What the task requires: Keep only those lines of the records that include the string "Gamma".

Source records:
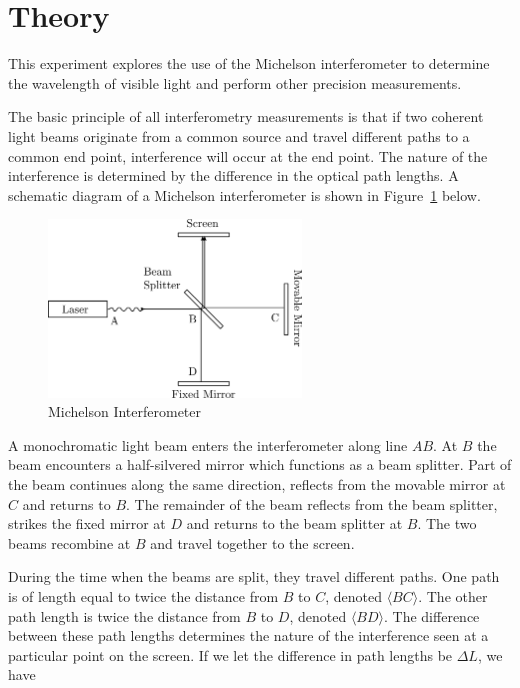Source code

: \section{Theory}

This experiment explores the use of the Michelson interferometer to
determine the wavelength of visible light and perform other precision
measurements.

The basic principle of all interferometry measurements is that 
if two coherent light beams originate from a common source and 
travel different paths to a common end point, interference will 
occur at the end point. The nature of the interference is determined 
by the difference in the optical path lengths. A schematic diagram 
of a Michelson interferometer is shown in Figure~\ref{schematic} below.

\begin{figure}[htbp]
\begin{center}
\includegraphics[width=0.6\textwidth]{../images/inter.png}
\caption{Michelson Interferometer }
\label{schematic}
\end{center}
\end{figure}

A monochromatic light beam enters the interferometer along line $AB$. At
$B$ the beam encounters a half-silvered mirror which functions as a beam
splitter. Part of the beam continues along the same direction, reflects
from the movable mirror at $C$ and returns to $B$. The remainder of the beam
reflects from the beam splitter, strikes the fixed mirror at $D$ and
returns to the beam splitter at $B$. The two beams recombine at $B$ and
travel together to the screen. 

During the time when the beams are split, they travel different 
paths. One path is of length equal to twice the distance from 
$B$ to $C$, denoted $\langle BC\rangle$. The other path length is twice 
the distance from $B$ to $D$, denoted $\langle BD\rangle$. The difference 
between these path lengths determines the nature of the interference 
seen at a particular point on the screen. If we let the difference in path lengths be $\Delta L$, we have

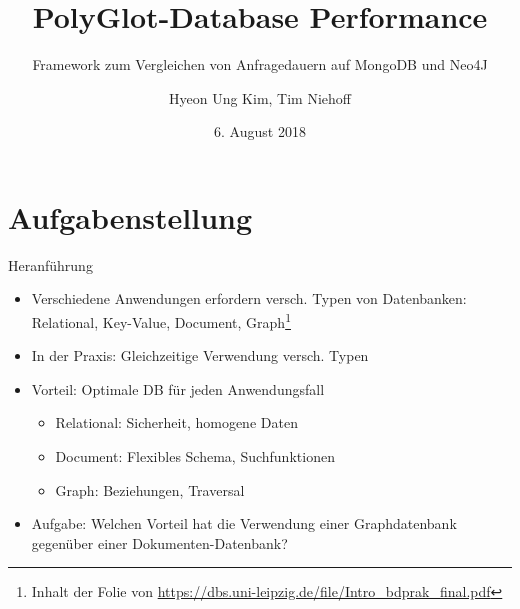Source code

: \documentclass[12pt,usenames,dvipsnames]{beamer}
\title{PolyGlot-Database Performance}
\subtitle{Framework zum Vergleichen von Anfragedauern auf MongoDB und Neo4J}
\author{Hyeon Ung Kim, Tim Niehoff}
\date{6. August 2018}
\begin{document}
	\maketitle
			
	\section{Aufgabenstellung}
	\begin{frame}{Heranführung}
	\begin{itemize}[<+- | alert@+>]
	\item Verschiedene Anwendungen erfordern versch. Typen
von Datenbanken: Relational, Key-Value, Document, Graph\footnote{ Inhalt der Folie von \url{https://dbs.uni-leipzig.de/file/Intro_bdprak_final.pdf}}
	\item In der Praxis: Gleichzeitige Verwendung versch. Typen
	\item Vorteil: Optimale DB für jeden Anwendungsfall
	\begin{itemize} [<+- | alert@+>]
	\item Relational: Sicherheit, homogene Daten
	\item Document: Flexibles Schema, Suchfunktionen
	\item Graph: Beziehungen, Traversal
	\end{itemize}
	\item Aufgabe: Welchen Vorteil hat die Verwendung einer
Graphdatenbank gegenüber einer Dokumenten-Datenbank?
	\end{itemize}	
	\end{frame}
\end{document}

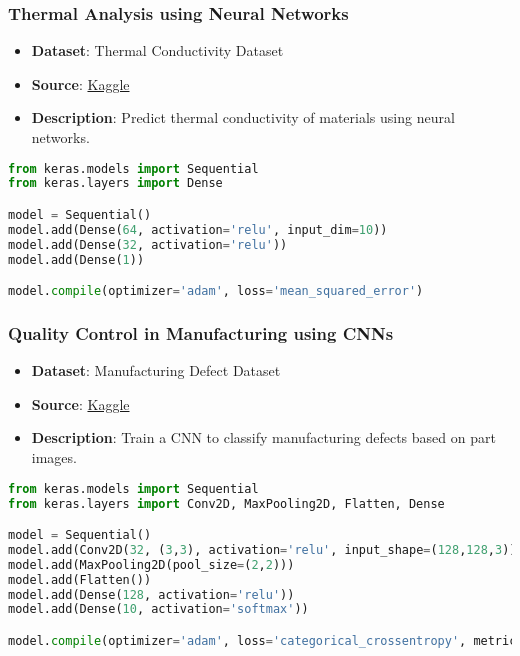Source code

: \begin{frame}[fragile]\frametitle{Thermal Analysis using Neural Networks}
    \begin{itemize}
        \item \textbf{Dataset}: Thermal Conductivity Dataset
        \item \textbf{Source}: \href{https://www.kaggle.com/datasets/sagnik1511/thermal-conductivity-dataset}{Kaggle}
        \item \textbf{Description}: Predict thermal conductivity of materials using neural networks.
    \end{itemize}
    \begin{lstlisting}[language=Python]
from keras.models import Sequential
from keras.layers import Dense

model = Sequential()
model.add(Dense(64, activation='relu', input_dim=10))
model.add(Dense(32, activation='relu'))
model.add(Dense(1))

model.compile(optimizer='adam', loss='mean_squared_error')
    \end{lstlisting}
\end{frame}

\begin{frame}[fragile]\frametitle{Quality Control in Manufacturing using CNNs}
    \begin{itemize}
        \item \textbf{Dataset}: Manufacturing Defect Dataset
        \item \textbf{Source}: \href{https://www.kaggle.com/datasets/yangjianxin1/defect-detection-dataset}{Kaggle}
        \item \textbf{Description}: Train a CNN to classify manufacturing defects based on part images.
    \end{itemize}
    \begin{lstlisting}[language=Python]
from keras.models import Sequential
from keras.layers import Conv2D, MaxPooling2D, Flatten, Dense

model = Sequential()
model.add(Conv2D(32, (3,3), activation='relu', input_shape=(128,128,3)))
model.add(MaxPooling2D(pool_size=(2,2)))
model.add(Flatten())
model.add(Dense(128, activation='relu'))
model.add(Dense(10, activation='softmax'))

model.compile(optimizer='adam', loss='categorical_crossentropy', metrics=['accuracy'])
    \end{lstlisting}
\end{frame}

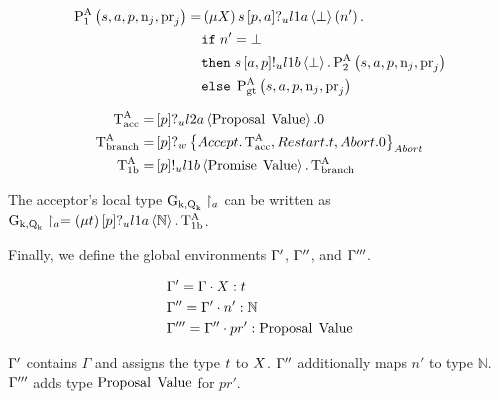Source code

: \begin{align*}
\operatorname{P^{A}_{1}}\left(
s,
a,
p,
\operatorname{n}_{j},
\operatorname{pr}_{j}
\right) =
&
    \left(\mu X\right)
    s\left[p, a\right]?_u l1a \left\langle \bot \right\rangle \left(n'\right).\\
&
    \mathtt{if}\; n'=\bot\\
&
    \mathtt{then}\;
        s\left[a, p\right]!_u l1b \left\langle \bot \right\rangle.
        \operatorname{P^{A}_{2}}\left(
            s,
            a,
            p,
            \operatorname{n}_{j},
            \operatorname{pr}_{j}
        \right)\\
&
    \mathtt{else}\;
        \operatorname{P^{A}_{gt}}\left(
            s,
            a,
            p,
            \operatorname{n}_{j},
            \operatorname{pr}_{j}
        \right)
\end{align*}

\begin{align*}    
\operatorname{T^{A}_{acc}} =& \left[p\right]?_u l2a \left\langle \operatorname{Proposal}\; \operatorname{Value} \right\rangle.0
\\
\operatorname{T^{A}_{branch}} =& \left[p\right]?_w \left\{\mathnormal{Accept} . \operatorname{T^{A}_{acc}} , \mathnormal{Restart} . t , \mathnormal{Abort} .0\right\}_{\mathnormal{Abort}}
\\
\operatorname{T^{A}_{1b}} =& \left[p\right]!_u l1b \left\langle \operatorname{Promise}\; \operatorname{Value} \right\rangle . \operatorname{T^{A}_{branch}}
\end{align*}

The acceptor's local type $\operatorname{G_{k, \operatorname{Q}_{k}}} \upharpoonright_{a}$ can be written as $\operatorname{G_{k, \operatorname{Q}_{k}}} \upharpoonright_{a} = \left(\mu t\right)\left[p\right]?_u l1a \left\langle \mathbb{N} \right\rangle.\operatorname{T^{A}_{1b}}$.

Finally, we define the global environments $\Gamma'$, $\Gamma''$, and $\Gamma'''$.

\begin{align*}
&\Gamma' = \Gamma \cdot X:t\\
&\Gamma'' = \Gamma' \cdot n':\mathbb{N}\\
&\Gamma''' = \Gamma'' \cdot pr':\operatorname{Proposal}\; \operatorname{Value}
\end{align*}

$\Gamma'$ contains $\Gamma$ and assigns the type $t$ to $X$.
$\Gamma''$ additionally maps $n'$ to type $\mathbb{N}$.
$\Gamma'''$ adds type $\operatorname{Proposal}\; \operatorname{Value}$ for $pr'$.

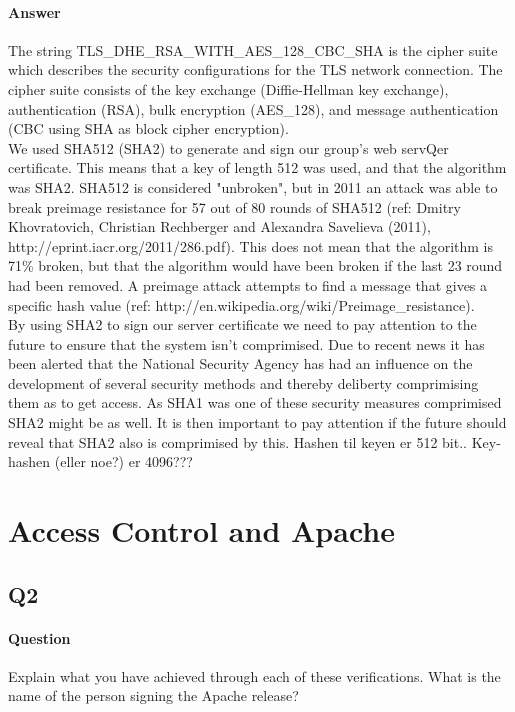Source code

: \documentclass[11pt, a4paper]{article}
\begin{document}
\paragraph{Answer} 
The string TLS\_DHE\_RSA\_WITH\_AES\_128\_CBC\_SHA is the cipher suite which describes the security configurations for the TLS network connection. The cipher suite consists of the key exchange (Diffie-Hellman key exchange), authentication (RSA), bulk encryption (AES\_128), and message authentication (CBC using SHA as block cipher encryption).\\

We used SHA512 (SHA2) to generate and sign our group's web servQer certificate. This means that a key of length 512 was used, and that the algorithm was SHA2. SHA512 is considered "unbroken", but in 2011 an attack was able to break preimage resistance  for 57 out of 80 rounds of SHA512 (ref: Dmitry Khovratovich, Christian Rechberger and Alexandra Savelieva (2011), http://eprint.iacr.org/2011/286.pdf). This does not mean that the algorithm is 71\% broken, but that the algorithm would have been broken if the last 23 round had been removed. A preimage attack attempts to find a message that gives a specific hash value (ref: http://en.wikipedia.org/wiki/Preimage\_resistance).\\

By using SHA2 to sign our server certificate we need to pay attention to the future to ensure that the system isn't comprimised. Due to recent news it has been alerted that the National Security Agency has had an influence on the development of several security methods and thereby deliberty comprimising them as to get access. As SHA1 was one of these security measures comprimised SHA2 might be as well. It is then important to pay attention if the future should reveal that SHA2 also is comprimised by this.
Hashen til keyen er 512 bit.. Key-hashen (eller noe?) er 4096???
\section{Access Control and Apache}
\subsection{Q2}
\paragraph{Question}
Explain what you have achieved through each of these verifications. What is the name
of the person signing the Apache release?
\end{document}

Solution for this exercise:
Finally, we define the global environments $\Gamma'$, $\Gamma''$, and $\Gamma'''$.
&\Gamma' = \Gamma \cdot X:t\\
&\Gamma'' = \Gamma' \cdot n':\mathbb{N}\\
&\Gamma''' = \Gamma'' \cdot pr':\operatorname{Proposal}\; \operatorname{Value}
$\Gamma'$ contains $\Gamma$ and assigns the type $t$ to $X$.
$\Gamma''$ additionally maps $n'$ to type $\mathbb{N}$.
$\Gamma'''$ adds type $\operatorname{Proposal}\; \operatorname{Value}$ for $pr'$.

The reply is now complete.